Some people are going to love Watchmen, and some people aren’t. I didn’t love it – I’m not as attached to the materal as I was with V for Vendetta, which I seriously disliked, and this is probably the best adaptation of a difficult comic book that we were ever going to get… but ultimately, it feels rather adolescent, particularly in the way you can feel Snyder revelling in the splattery violence. He’s great at the action, and he captures certain sequences perfectly, but to actually tackle the original you needed a director who was good at everything, and Snyder simply isn’t that man. And while I can understand the need to amp up the style of the film, it takes away one of the most important things about the original – that aside from Manhattan, these people aren’t supermen. They don’t have abilities. They’re just people who decided to put on a mask and try and set the world to rights, and the story is there to show what a terrible, terrible job they make of it. Let’s not forget – Moore and Gibbons wanted to try and demolish superheroes in comics with this (and ironically made them even more popular than ever), and one of the strengths of the original is the fact that these are ordinary, believable people – not conveniently powered uber-fighters capable of punching holes in walls and spinning around the room like they’re in a Hong Kong action movie. It may be an 18 certificate over here, but so much of the film feels specifically aimed to make 12 year old boys go “Cool! Did you see his arms coming off, man?” and it did start turning me off after a while.

I’m not disappointed – mainly because my expectations weren’t that high, and were mostly met. Watchmen is exactly the film I expected from Zach Snyder, and in a few instances manages to exceed my expectations – but not enough to make the idea of checking out the upcoming even-longer-and-with-more-stuff-in-it Director’s Cut remotely appealing. I think for me, the biggest problem is simply that for all of Watchmen’s “Look, we’re doing a grown-up film about superheroes!” bravado, they were beaten to the punch by a much better and more consistent film.
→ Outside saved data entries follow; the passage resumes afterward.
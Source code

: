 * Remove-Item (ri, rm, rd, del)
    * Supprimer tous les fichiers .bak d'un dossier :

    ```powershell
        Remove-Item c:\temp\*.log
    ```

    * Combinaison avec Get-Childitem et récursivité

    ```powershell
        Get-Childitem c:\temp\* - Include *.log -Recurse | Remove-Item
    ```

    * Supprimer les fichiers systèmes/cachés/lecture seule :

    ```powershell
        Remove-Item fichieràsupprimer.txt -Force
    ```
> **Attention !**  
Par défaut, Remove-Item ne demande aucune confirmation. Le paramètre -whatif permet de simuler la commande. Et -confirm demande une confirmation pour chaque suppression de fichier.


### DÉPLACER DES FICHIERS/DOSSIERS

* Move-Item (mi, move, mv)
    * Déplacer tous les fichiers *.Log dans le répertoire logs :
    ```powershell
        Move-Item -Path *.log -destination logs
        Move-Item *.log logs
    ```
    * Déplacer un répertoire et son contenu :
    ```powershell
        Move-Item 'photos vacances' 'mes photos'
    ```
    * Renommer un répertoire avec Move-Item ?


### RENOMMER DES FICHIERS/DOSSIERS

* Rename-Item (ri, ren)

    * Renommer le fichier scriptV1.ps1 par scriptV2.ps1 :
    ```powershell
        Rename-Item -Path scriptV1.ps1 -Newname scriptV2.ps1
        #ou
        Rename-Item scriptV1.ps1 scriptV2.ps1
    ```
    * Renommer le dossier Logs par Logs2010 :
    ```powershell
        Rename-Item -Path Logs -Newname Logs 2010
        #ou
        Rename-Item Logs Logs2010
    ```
Now, The Dark Knight isn’t perfect – there are plenty of issues, from the non-existant romance to the occasional bursts of daftness and Christian Bale’s over-growly Batman voice (some of which I suspect was thanks to OTT post-production), but what TDK got (and what Watchmen mainly misses out on) is the sense of being a genuine tale of how a superhero would be in the real world. Plus, it actually feels like a film made for grown-ups (which even Batman Begins didn’t) – it owes plenty to Watchmen and its kind, but I can’t help feeling that it actually uses that legacy much better. And I came out of watching TDK feeling a lot more enthused and keen to watch it again than I did with Watchmen. Hey ho…

2 thoughts on “Watching the Watchmen

  1. I haven’t seen this movie yet, but know the book well enough so I don’t bother about teh spoilers. Did you know that your take on the film is almost exactly the same as Mark Kermode’s?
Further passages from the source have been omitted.